Nearly all organizations desire a low turnover rate, since high turnover can be costly--both in hard dollars and in lost productivity. Now, some companies are taking greater measures to ensure low turnover by tying employee retention to executive bonuses, the Wall Street Journal reports.
The article explained that a "small but growing" number of companies are incentivizing their CEOs and other top managers by promising bonus pay if specific goals regarding turnover rates are met. For example, Penske Automotive group rewarded CEO Roger S. Penske 8 percent of his 2007 bonus--or $240,000--for keeping turnover below 31 percent. Meanwhile, the CEO of Pep Boys had 10 percent of his bonus tied to turnover, while Extreme Networks Inc. had 20 percent of his bonus riding on the company's retention rate.
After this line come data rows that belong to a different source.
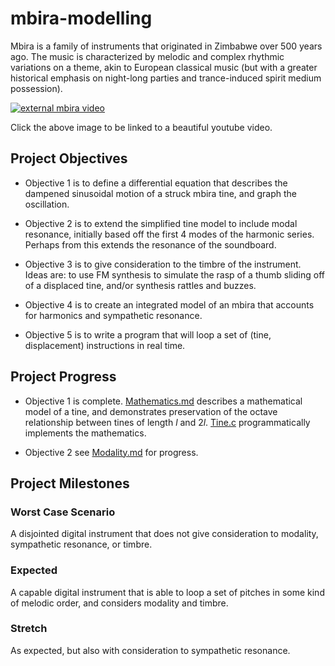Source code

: # mbira-modelling
Mbira is a family of instruments that originated in Zimbabwe over 500 years ago.
The music is characterized by melodic and complex rhythmic variations on a theme, akin to European classical music (but with a greater historical emphasis on night-long parties and trance-induced spirit medium possession).

[![external mbira video](https://img.youtube.com/vi/tKbfUEhjuH4/0.jpg)](https://www.youtube.com/watch?v=tKbfUEhjuH4)

Click the above image to be linked to a beautiful youtube video.


## Project Objectives

- Objective 1 is to define a differential equation that describes the dampened sinusoidal motion of a struck mbira tine, and graph the oscillation.

- Objective 2 is to extend the simplified tine model to include modal resonance, initially based off the first 4 modes of the harmonic series. Perhaps from this extends the resonance of the soundboard.

- Objective 3 is to give consideration to the timbre of the instrument. Ideas are: to use FM synthesis to simulate the rasp of a thumb sliding off of a displaced tine, and/or synthesis rattles and buzzes.

- Objective 4 is to create an integrated model of an mbira that accounts for harmonics and sympathetic resonance.

- Objective 5 is to write a program that will loop a set of (tine, displacement) instructions in real time.


## Project Progress

- Objective 1 is complete. [Mathematics.md](mathematics.md) describes a mathematical model of a tine, and demonstrates preservation of the octave relationship between tines of length $l$ and $2l$. [Tine.c](tine.c) programmatically implements the mathematics.

- Objective 2 see [Modality.md](modality.md) for progress.


## Project Milestones
### Worst Case Scenario
A disjointed digital instrument that does not give consideration to modality, sympathetic resonance, or timbre.

### Expected
A capable digital instrument that is able to loop a set of pitches in some kind of melodic order, and considers modality and timbre.

### Stretch
As expected, but also with consideration to sympathetic resonance.

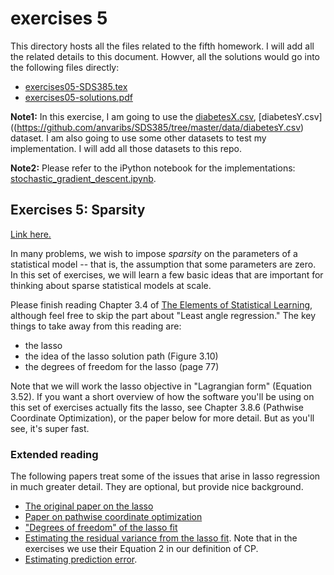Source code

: # exercises 5
This directory hosts all the files related to the fifth homework.
I will add all the related details to this document. Howver, all the solutions would go into the following files directly:

* [exercises05-SDS385.tex](exercises05-SDS385.tex)
* [exercises05-solutions.pdf](exercises05-solutions.pdf)


**Note1:**  In this exercise, I am going to use the [diabetesX.csv](https://github.com/anvaribs/SDS385/tree/master/data/diabetesX.csv), [diabetesY.csv]((https://github.com/anvaribs/SDS385/tree/master/data/diabetesY.csv) dataset. I am also going to use some other datasets to test my implementation. I will add all those datasets to this repo. 

**Note2:** Please refer to the iPython notebook for the implementations: [stochastic_gradient_descent.ipynb](src/stochastic_gradient_descent.ipynb).

## Exercises 5: Sparsity

[Link here.](exercises05-SDS385.pdf)

In many problems, we wish to impose _sparsity_ on the parameters of a statistical model -- that is, the assumption that some parameters are zero. In this set of exercises, we will learn a few basic ideas that are important for thinking about sparse statistical models at scale.

Please finish reading Chapter 3.4 of [The Elements of Statistical Learning](http://statweb.stanford.edu/~tibs/ElemStatLearn/), although feel free to skip the part about "Least angle regression."  The key things to take away from this reading are:  
- the lasso  
- the idea of the lasso solution path (Figure 3.10)  
- the degrees of freedom for the lasso (page 77)

Note that we will work the lasso objective in "Lagrangian form" (Equation 3.52).  If you want a short overview of how the software you'll be using on this set of exercises actually fits the lasso, see Chapter 3.8.6 (Pathwise Coordinate Optimization), or the paper below for more detail.  But as you'll see, it's super fast.

### Extended reading

The following papers treat some of the issues that arise in lasso regression in much greater detail.  They are optional, but provide nice background.

- [The original paper on the lasso](http://statweb.stanford.edu/~tibs/lasso/lasso.pdf) 
- [Paper on pathwise coordinate optimization](http://arxiv.org/pdf/0708.1485.pdf)  
- ["Degrees of freedom" of the lasso fit](https://projecteuclid.org/euclid.aos/1194461726)  
- [Estimating the residual variance from the lasso fit](https://arxiv.org/abs/1311.5274).  Note that in the exercises we use their Equation 2 in our definition of CP.  
- [Estimating prediction error](https://people.eecs.berkeley.edu/~jordan/sail/readings/archive/efron_Cp.pdf).  

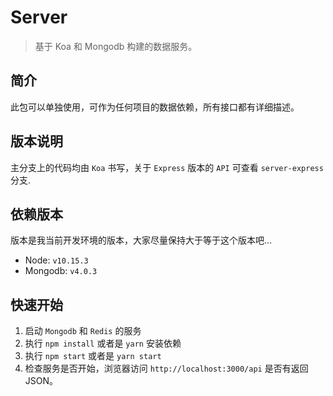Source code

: # Server

> 基于 Koa 和 Mongodb 构建的数据服务。

## 简介

此包可以单独使用，可作为任何项目的数据依赖，所有接口都有详细描述。

## 版本说明

主分支上的代码均由 `Koa` 书写，关于 `Express` 版本的 `API` 可查看 `server-express` 分支.

## 依赖版本

版本是我当前开发环境的版本，大家尽量保持大于等于这个版本吧...

  - Node: `v10.15.3`
  - Mongodb: `v4.0.3`

## 快速开始

  1. 启动 `Mongodb` 和 `Redis` 的服务
  2. 执行 `npm install` 或者是 `yarn` 安装依赖
  3. 执行 `npm start` 或者是 `yarn start`
  4. 检查服务是否开始，浏览器访问 `http://localhost:3000/api` 是否有返回JSON。
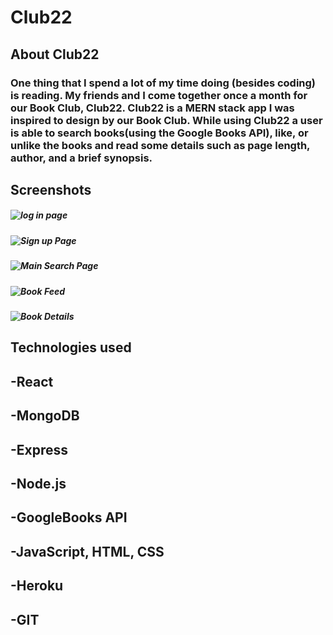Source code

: # Club22 


## About Club22
### One thing that I spend a lot of my time doing (besides coding) is reading. My friends and I come together once a month for our Book Club, Club22.  Club22 is a MERN stack app I was inspired to design by our Book Club. While using Club22 a user is able to search books(using the Google Books API), like, or unlike the books and read some details such as page length, author, and a brief synopsis.

## Screenshots

##### ![log in page ](https://i.ibb.co/c2pcY9Z/Screen-Shot-2022-05-25-at-1-02-14-PM.png)
##### ![Sign up Page](https://i.ibb.co/JrwKK7d/Screen-Shot-2022-05-25-at-1-02-25-PM.png)
##### ![Main Search Page ](https://i.ibb.co/M5YmDV8/Screen-Shot-2022-05-25-at-1-02-37-PM.png)
##### ![Book Feed ](https://i.ibb.co/HK8nTwX/Screen-Shot-2022-05-25-at-1-03-22-PM.png)
##### ![Book Details ](https://i.ibb.co/ZT3HSVp/Screen-Shot-2022-05-25-at-1-04-17-PM.png)

## Technologies used

## -React
## -MongoDB
## -Express
## -Node.js
## -GoogleBooks API
## -JavaScript, HTML, CSS
## -Heroku
## -GIT
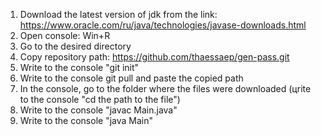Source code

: 1) Download the latest version of jdk from the link: https://www.oracle.com/ru/java/technologies/javase-downloads.html
2) Open console: Win+R
3) Go to the desired directory
4) Copy repository path: https://github.com/thaessaep/gen-pass.git
5) Write to the console "git init"
6) Write to the console git pull and paste the copied path
7) In the console, go to the folder where the files were downloaded (цrite to the console "cd the path to the file")
8) Write to the console "javac Main.java"
9) Write to the console "java Main"
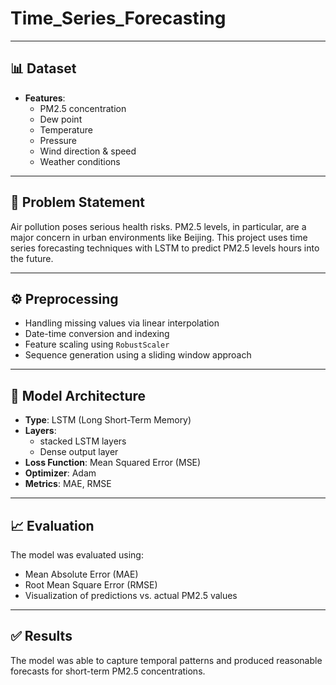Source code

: # Time_Series_Forecasting

---

## 📊 Dataset

- **Features**:
  - PM2.5 concentration
  - Dew point
  - Temperature
  - Pressure
  - Wind direction & speed
  - Weather conditions

---

## 🧪 Problem Statement

Air pollution poses serious health risks. PM2.5 levels, in particular, are a major concern in urban environments like Beijing. This project uses time series forecasting techniques with LSTM to predict PM2.5 levels hours into the future.

---

## ⚙️ Preprocessing

- Handling missing values via linear interpolation
- Date-time conversion and indexing
- Feature scaling using `RobustScaler`
- Sequence generation using a sliding window approach

---

## 🧠 Model Architecture

- **Type**: LSTM (Long Short-Term Memory)
- **Layers**:
  - stacked LSTM layers
  - Dense output layer
- **Loss Function**: Mean Squared Error (MSE)
- **Optimizer**: Adam
- **Metrics**: MAE, RMSE

---

## 📈 Evaluation

The model was evaluated using:

- Mean Absolute Error (MAE)
- Root Mean Square Error (RMSE)
- Visualization of predictions vs. actual PM2.5 values

---

## ✅ Results

The model was able to capture temporal patterns and produced reasonable forecasts for short-term PM2.5 concentrations.

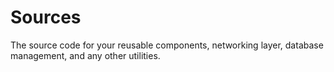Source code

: # Sources
The source code for your reusable components, networking layer, database management, and any other utilities.
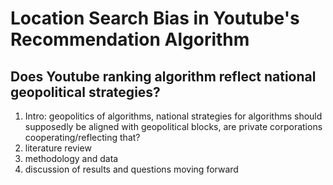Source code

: # Location Search Bias in Youtube's Recommendation Algorithm

## Does Youtube ranking algorithm reflect national geopolitical strategies?

1. Intro: geopolitics of algorithms, national strategies for algorithms should supposedly be aligned with geopolitical blocks, are private corporations cooperating/reflecting that? 
2. literature review
3. methodology and data
4. discussion of results and questions moving forward

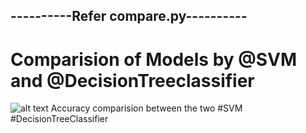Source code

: 

## ----------Refer compare.py----------
# Comparision of Models by @SVM and @DecisionTreeclassifier 
![alt text](https://github.com/dhritippaul/mnist-example/blob/feature/tests/mnist/compare.png)
Accuracy comparision between the two #SVM #DecisionTreeClassifier

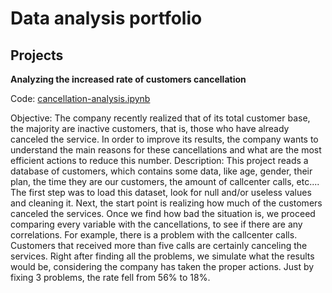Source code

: # Data analysis portfolio

## Projects

**Analyzing the increased rate of customers cancellation**

Code: [cancellation-analysis.ipynb](https://github.com/EduardErich/Data-Analysis-Portfolio/blob/main/Cancellation-causes/Cancellation-analysis.ipynb)

Objective: The company recently realized that of its total customer base, the majority are inactive customers, that is, those who have already canceled the service.
In order to improve its results, the company wants to understand the main reasons for these cancellations and what are the most efficient actions to reduce this number.
Description: This project reads a database of customers, which contains some data, like age, gender, their plan, the time they are our customers, the amount of callcenter calls, etc.... The first step was to load this dataset, look for null and/or useless values and cleaning it. Next, the start point is realizing how much of the customers canceled the services.
Once we find how bad the situation is, we proceed comparing every variable with the cancellations, to see if there are any correlations. For example, there is a problem with the callcenter calls. Customers that received more than five calls are certainly canceling the services. Right after finding all the problems, we simulate what the results would be, considering the company has taken the proper actions. Just by fixing 3 problems, the rate fell from 56% to 18%.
As explained by the Journal, a 2007 study by Hay Group, 8.2 percent of 182 organizations indicated that they use turnover as a performance measure in executive incentive plans, more than tripling the percentage of those that did so in 2005 (2.3 percent). The same survey found that most (55 percent) organizations incorporated "employee performance" criteria--turnover, workplace diversity, and employee satisfaction--into executive bonus plans.
The article notes that many other companies place the responsibility of keeping turnover low on middle--rather than top--management, reasoning that middle managers have more direct interaction with frontline employees and a greater influence on whether they stay or leave.